> Dataset:
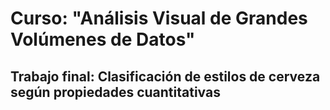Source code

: # Curso: "Análisis Visual de Grandes Volúmenes de Datos"

## Trabajo final: Clasificación de estilos de cerveza según propiedades cuantitativas
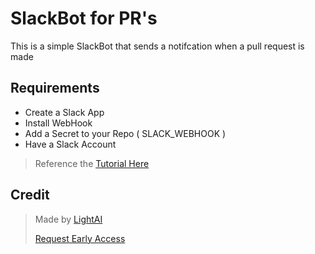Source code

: # SlackBot for PR's
This is a simple SlackBot that sends a notifcation when a pull request is made


## Requirements 

 - Create a Slack App 
 - Install WebHook 
 - Add a Secret to your Repo ( SLACK_WEBHOOK )
 - Have a Slack Account

> Reference the [Tutorial Here](https://dev.to/lightblog/create-a-slackbot-using-github-actions-light-ai-3d91-temp-slug-3719617?preview=e08668117deef3c3afb177fc71303ecdc0f4174b409acd125a45e71b480a2c26eac1caa068c0e81b67db19e060f70758038c923ef5cd39045a9b85ed)



## Credit 
> Made by [LightAI](https://lightai.dev)
>  
>[Request Early Access](https://twitter.com/lightai)
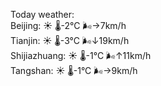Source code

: Today weather:  
Beijing: ☀️   🌡️-2°C 🌬️→7km/h  
Tianjin: ☀️   🌡️-3°C 🌬️↓19km/h  
Shijiazhuang: ☀️   🌡️-1°C 🌬️↑11km/h  
Tangshan: ☀️   🌡️-1°C 🌬️→9km/h  
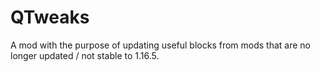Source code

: # QTweaks
A mod with the purpose of updating useful blocks from mods that are no longer updated / not stable to 1.16.5.

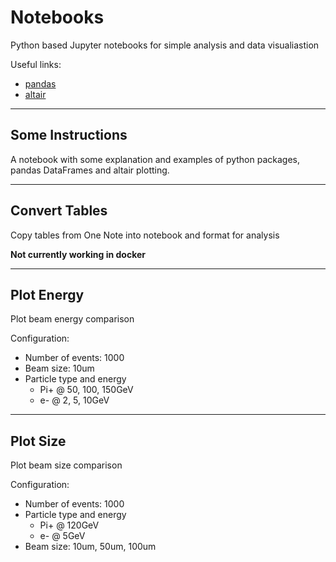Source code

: # Notebooks

Python based Jupyter notebooks for simple analysis and data visualiastion

Useful links:
 - [pandas](https://pandas.pydata.org)
 - [altair](https://altair-viz.github.io/index.html)

---

## Some Instructions

A notebook with some explanation and examples of python packages, pandas DataFrames and altair plotting.

---

## Convert Tables

Copy tables from One Note into notebook and format for analysis

__Not currently working in docker__

---

## Plot Energy

Plot beam energy comparison

Configuration:
 - Number of events: 1000
 - Beam size: 10um
 - Particle type and energy
     - Pi+ @ 50, 100, 150GeV
     - e- @ 2, 5, 10GeV

---

## Plot Size

Plot beam size comparison

Configuration:
 - Number of events: 1000
 - Particle type and energy
     - Pi+ @ 120GeV
     - e- @ 5GeV
 - Beam size: 10um, 50um, 100um





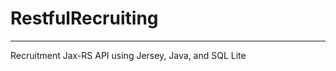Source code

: # RestfulRecruiting
-----------------------------------------
Recruitment Jax-RS API using Jersey, Java, and SQL Lite
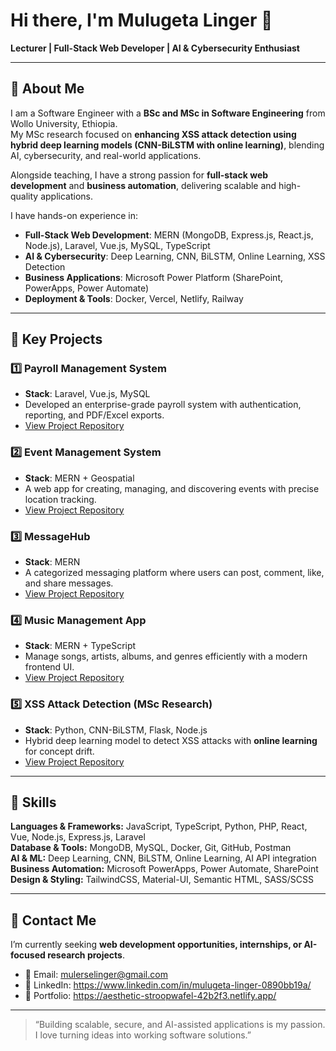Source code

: # Hi there, I'm Mulugeta Linger 👋

**Lecturer | Full-Stack Web Developer | AI & Cybersecurity Enthusiast**

---

## 🔹 About Me

I am a Software Engineer with a **BSc and MSc in Software Engineering** from Wollo University, Ethiopia.  
My MSc research focused on **enhancing XSS attack detection using hybrid deep learning models (CNN-BiLSTM with online learning)**, blending AI, cybersecurity, and real-world applications.  

Alongside teaching, I have a strong passion for **full-stack web development** and **business automation**, delivering scalable and high-quality applications.  

I have hands-on experience in:  
- **Full-Stack Web Development**: MERN (MongoDB, Express.js, React.js, Node.js), Laravel, Vue.js, MySQL, TypeScript  
- **AI & Cybersecurity**: Deep Learning, CNN, BiLSTM, Online Learning, XSS Detection  
- **Business Applications**: Microsoft Power Platform (SharePoint, PowerApps, Power Automate)  
- **Deployment & Tools**: Docker, Vercel, Netlify, Railway  

---

## 🔹 Key Projects

### 1️⃣ Payroll Management System
- **Stack**: Laravel, Vue.js, MySQL  
- Developed an enterprise-grade payroll system with authentication, reporting, and PDF/Excel exports.  
- [View Project Repository](https://github.com/mullersoft/smart-payroll)

### 2️⃣ Event Management System
- **Stack**: MERN + Geospatial  
- A web app for creating, managing, and discovering events with precise location tracking.  
- [View Project Repository](https://github.com/mullersoft/Event-Managment-System)

### 3️⃣ MessageHub
- **Stack**: MERN  
- A categorized messaging platform where users can post, comment, like, and share messages.  
- [View Project Repository](https://github.com/mullersoft/MessageHub)

### 4️⃣ Music Management App
- **Stack**: MERN + TypeScript  
- Manage songs, artists, albums, and genres efficiently with a modern frontend UI.  
- [View Project Repository](https://github.com/mullersoft/Muzic-Management-App)

### 5️⃣ XSS Attack Detection (MSc Research)
- **Stack**: Python, CNN-BiLSTM, Flask, Node.js  
- Hybrid deep learning model to detect XSS attacks with **online learning** for concept drift.  
- [View Project Repository](https://github.com/mullersoft/XSS-Attack-detection-using-CNN-BiLSTM-Model-and-Online-Learning-Approach)

---

## 🔹 Skills

**Languages & Frameworks:** JavaScript, TypeScript, Python, PHP, React, Vue, Node.js, Express.js, Laravel  
**Database & Tools:** MongoDB, MySQL, Docker, Git, GitHub, Postman  
**AI & ML:** Deep Learning, CNN, BiLSTM, Online Learning, AI API integration  
**Business Automation:** Microsoft PowerApps, Power Automate, SharePoint  
**Design & Styling:** TailwindCSS, Material-UI, Semantic HTML, SASS/SCSS  

---

## 🔹 Contact Me

I’m currently seeking **web development opportunities, internships, or AI-focused research projects**.  
- 📧 Email: mulerselinger@gmail.com 
- 🔗 LinkedIn: https://www.linkedin.com/in/mulugeta-linger-0890bb19a/  
- 🔗 Portfolio: https://aesthetic-stroopwafel-42b2f3.netlify.app/  

---

> “Building scalable, secure, and AI-assisted applications is my passion. I love turning ideas into working software solutions.”  
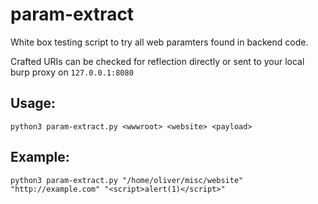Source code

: # param-extract
White box testing script to try all web paramters found in backend code.

Crafted URIs can be checked for reflection directly or sent to your local burp proxy on `127.0.0.1:8080`

## Usage:
`python3 param-extract.py <wwwroot> <website> <payload>`

## Example:
`python3 param-extract.py "/home/oliver/misc/website" "http://example.com" "<script>alert(1)</script>"`

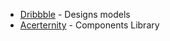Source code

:<ul>    
  <li><a href="https://dribbble.com">Dribbble</a> - Designs models</li> 
  <li><a href="https://ui.aceternity.com/components">Acerternity</a> - Components Library</li> 
</ul>

<!--  <ul>    <li><a href=""></a></li>    </ul>  -->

> Your instructions:
Report each line in the entries where the string "models" occurs.

> Response to the task:
My MSc research focused on **enhancing XSS attack detection using hybrid deep learning models (CNN-BiLSTM with online learning)**, blending AI, cybersecurity, and real-world applications.  
  <li><a href="https://dribbble.com">Dribbble</a> - Designs models</li> 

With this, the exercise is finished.